The Jewishness of Resurrection

Jim Davila mentions the New York Times article reviewing Jon Levenson’s new book, Resurrection and the Restoration of Israel: The Ultimate Victory of the God of Life, a “frontal challenge” to the idea that resurrection was not only a late innovation in Judaism, but a movement away from a religion which had always accepted mortality matter-of-factly.

“Professor Levenson does not deny that an unambiguous belief in resurrection of the dead makes a late appearance in Judaism, or that some groups, like the Sadducees, mentioned in the Gospels and by the historian Josephus, never accepted it.

“He argues, however, that this late appearance was ‘both an innovation and a restatement of a tension that had pervaded the religion of Israel from the beginning.’ The full-fledged doctrine of resurrection was not primarily a response to the needs of the moment or the challenge of martyrdom. It flowed from ‘deeper and long-established currents in the religion of Israel’…

“He analyzes biblical accounts of God’s power to reverse life-threatening adversity — enslavement, infertility, loss of children, famine — or in exceptional cases, death itself. Many of his instances are the same ones that rabbis have cited over the centuries to support the doctrine of resurrection: from the opening of Sarah’s infertile womb and the binding and near sacrifice of Isaac to the sufferings of Job, the miracles of the prophet Elisha and Ezekiel’s vision of a new people arisen in the valley of the dry bones…

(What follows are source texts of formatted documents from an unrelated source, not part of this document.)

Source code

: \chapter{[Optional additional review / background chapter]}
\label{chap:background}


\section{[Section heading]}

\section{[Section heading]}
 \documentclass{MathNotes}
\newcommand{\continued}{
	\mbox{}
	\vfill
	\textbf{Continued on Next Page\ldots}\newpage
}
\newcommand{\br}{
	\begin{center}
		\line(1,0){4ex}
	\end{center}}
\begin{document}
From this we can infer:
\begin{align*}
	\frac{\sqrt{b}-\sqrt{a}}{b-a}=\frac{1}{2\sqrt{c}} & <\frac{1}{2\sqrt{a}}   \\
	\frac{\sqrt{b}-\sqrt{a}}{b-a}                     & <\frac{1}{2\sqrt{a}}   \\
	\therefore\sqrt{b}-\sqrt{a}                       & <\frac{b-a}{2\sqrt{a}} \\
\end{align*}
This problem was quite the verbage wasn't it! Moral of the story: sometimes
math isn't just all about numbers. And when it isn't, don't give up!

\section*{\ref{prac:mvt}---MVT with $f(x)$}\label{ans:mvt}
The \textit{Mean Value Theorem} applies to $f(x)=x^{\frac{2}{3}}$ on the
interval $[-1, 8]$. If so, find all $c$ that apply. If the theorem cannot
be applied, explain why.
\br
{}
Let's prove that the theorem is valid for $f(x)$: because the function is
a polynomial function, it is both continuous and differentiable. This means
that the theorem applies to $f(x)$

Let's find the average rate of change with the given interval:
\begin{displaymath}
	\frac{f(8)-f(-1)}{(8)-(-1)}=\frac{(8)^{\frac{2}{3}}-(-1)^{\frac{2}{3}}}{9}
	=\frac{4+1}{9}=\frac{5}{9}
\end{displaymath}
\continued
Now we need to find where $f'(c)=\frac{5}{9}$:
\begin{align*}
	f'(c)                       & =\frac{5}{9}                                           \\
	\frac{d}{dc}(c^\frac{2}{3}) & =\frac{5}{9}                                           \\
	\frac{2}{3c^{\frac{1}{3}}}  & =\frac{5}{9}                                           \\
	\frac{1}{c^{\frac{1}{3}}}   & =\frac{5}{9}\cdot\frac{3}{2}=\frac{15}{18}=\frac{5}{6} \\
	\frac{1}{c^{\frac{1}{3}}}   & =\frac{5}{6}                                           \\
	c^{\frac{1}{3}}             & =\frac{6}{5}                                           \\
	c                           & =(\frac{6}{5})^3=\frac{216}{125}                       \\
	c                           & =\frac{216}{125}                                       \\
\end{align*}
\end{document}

“Many Christians have misunderstood Judaism because of their assumption that belief in resurrection is exclusively associated with Jesus. ‘The stereotypes on both sides are destructive,’ he said, ‘and destroy an important bond between Judaism and Christianity.’ For all the differences between the two faiths — and Professor Levenson is not known for minimizing them — ‘early Christianity and rabbinic Judaism had no division on belief in eschatological resurrection.'”

Levenson’s book may be aimed at building bridges between Judaism and Christianity, but I would also prescribe it to the many Unitarians who are shocked to learn that resurrection was a Judaic belief. It’s going to be a good book in any case, not least because Levenson wrote it.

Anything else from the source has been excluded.